To begin, install the **{modelsummary}**, **{faux}**, and **{margins}** packages (if needed) and load them along with **{tidyverse}**.



In [None]:
install.packages(c("modelsummary", "faux", "margins"))

In [None]:
library(tidyverse)
library(modelsummary)
library(faux)
library(margins)

## The data

Let's again start with some simulated data so we can match regression output to "real" answers. 

Start with a random variable *x*. 


In [4]:
xvar <- runif(n = 250, min = 3, max = 15)

Now create an indicator variable, created at random and rounded to the nearest whole number. 

In [5]:
dum <- runif(250, min = 0, max =1) # by drawing within the [0,1] interval, we ensure a 0,1 dummy var.
dum <- round(dum, 0) # the 0 is the number of decimal places

Now let's create some correlated data predictors of *y*. We'll use the *rnorm_multi()* function from the **{faux}** package.

In [6]:
newvars <- rnorm_multi(n = 250,
                        mu = c(7, 51),  # the means of the two vars
                        sd = c(3, 20),  # the standard deviations
                        r = .35,        # the correlation between the vars
                        varnames = c("xvar2", 
                                     "xvar3"))

Combine our data together into a data frame.

In [7]:
df <- tibble(xvar, dum, newvars)

Create your outcome variable. In the code below, I specify an interaction term, $xvar2 \times xvar3$.

In [8]:
df <- df |> mutate(
    yvar = -4 + 0.8*xvar - 3.64*dum  + 1.06*xvar2 + .35*xvar3 - .012*(xvar2*xvar3) + rnorm(250, 0, 4))


## Modeling

Let's run three models, with each one adding variables until we get to our full, correct specification.
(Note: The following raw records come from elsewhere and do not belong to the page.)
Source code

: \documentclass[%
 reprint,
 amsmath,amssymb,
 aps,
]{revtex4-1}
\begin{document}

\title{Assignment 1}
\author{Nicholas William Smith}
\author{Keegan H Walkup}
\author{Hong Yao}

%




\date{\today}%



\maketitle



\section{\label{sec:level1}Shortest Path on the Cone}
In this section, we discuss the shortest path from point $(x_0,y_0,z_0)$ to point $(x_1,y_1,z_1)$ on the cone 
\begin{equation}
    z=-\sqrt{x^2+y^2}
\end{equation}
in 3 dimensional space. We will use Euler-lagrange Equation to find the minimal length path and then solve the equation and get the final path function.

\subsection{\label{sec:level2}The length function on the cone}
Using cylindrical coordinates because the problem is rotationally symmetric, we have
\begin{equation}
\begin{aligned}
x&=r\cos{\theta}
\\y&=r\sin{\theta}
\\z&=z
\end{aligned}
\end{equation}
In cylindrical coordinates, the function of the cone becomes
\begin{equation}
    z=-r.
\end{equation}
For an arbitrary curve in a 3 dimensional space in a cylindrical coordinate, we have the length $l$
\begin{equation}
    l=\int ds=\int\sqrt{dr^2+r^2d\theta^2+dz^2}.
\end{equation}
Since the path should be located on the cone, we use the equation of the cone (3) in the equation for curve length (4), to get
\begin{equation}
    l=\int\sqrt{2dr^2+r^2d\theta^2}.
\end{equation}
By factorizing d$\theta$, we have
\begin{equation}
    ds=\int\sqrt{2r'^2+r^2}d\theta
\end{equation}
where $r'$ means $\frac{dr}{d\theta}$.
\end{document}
We can store these model results and create our table using **{modelsummary}**.

In [None]:
m1 <- lm(yvar ~ xvar, data = df)  
m2 <- lm(yvar ~ xvar + dum + xvar2 + xvar3, data = df)
m3 <- lm(yvar ~ xvar + dum + xvar2*xvar3, data = df)
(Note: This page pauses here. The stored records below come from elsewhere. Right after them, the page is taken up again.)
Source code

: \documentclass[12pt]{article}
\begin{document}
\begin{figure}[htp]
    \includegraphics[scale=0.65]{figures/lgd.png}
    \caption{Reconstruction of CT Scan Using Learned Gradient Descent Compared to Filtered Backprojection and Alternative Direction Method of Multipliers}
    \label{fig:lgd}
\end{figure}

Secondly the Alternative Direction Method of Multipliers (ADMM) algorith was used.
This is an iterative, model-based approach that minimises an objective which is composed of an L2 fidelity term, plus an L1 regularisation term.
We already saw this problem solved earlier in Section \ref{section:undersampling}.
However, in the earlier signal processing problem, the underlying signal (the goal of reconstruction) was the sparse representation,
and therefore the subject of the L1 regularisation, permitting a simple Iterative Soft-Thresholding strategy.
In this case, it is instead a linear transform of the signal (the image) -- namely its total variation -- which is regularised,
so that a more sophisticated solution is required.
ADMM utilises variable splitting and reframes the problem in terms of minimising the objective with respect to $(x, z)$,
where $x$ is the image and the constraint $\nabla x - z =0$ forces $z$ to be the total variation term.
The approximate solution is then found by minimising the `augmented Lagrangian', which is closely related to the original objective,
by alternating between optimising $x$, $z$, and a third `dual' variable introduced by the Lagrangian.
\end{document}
modelsummary(models = list(m1, m2, m3), 
            estimate = "{estimate}{stars}", # this arg adds stars for sig
            output = "jupyter") # again, don't use this arg 

But interpreting this output is tricky, especially the interaction term and the constituent terms. Let's do some plotting!

## Marginal Effects

Marginal effects are estimates of the change in $\hat{y}$ associated with a some small change in a predictor variable. We typically calculate marginal effects when using interaction terms and then graphing them to see how the marginal effect of one variable changes due to the values of a variable interacted with it. We'll use the **{margins}** package. 

In [None]:
margins(m3, variables = "xvar2", at= list(xvar3 = c(0, 25, 90))) 

We can also directly plot the marginal effects.

In [None]:
# dx states the conditional marg effect you want to graph, conditional on the var in x = 
cplot(m3, x = "xvar3", dx = "xvar2", what = "effect", data = df) 

That's fine, but let's save the output and graph in ggplot to make it more visually appealing. 

In [None]:
# save results in "out"
out <- cplot(m3, "xvar3", dx = "xvar2", what = "effect", data = df, draw = FALSE)

# use out data with ggplot

p <- ggplot(data = out, mapping = aes(x = xvals))
p + geom_line(mapping = aes(y = yvals),
              color = "black",
              size = 2 ) +
    geom_ribbon(aes(ymin = lower, ymax = upper),
              color = "gray40",
              alpha = .2) +
    theme_light()